[Saved entries]
--------------------

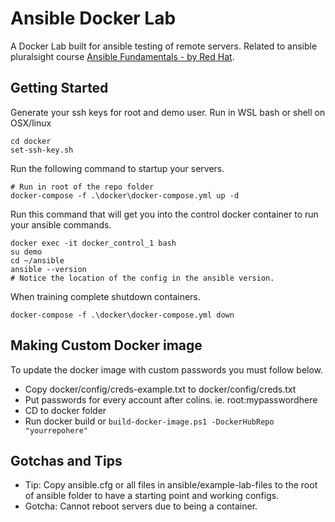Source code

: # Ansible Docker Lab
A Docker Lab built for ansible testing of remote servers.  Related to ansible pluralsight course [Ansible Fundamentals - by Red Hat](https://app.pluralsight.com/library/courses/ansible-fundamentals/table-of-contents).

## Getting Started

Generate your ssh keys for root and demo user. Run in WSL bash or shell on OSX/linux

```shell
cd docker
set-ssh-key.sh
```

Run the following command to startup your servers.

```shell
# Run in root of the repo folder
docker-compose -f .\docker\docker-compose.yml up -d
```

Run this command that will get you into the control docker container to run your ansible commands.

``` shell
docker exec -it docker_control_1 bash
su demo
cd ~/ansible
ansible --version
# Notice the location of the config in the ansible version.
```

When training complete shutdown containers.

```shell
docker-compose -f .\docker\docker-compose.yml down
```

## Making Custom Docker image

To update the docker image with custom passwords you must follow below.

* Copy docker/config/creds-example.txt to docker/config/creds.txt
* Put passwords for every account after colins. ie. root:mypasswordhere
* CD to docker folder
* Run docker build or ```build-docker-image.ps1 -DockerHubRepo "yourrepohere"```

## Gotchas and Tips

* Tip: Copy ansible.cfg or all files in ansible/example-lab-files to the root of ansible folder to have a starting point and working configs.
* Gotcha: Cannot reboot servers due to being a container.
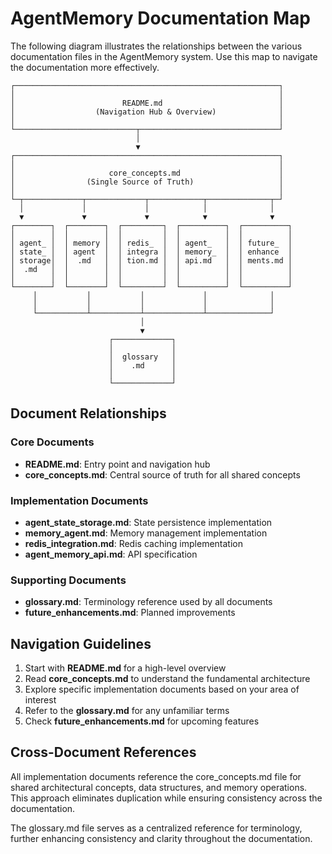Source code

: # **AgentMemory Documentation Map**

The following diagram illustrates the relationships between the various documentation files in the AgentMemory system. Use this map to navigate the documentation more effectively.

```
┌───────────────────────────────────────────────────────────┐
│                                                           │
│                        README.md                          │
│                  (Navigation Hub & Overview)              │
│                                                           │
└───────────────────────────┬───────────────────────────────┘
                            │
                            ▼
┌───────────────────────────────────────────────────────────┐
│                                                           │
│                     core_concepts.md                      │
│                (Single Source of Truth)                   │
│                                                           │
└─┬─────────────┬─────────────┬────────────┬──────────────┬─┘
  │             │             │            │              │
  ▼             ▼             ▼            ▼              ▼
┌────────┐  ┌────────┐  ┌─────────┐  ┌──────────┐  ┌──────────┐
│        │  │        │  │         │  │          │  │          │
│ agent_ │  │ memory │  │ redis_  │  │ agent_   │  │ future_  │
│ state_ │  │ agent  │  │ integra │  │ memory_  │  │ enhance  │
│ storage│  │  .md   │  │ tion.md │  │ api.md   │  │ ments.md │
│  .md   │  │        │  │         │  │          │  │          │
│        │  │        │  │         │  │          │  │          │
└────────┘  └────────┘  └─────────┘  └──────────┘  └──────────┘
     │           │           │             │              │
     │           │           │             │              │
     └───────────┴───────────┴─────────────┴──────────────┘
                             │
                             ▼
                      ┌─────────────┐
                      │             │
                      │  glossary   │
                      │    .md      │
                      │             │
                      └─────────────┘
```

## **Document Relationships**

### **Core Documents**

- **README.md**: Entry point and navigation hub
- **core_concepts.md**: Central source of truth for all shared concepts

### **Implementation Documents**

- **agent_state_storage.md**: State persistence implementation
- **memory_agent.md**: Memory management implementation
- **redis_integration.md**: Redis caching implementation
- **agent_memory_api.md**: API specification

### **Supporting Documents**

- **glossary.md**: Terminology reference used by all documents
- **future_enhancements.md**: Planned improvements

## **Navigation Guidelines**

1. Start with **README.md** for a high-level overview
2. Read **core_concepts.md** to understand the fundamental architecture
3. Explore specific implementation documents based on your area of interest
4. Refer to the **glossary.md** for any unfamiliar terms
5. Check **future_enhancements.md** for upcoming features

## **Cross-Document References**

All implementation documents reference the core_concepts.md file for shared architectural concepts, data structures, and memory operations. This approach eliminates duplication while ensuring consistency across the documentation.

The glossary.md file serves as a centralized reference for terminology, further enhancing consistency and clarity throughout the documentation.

--------------------

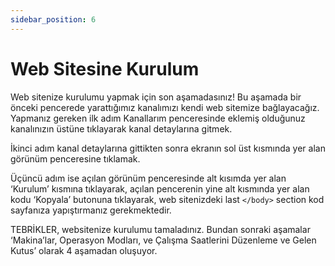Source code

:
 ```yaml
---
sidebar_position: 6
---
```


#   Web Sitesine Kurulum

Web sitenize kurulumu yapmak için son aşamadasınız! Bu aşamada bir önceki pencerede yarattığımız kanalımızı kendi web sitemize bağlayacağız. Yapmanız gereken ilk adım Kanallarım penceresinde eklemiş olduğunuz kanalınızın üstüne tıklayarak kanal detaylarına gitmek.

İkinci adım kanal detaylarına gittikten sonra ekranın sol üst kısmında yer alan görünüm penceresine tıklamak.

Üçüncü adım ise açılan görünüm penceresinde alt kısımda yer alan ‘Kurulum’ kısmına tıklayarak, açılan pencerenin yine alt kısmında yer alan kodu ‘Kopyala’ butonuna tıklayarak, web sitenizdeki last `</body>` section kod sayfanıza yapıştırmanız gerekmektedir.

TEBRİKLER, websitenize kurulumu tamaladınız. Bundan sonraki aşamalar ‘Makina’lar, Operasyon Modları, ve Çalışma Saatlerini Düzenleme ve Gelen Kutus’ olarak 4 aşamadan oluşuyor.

--------------------

• [WORK REQUIRED]
If a line in the data holds the string "point", copy that line.

• [FINAL ANSWER]
* Tip: Copy ansible.cfg or all files in ansible/example-lab-files to the root of ansible folder to have a starting point and working configs.
- **README.md**: Entry point and navigation hub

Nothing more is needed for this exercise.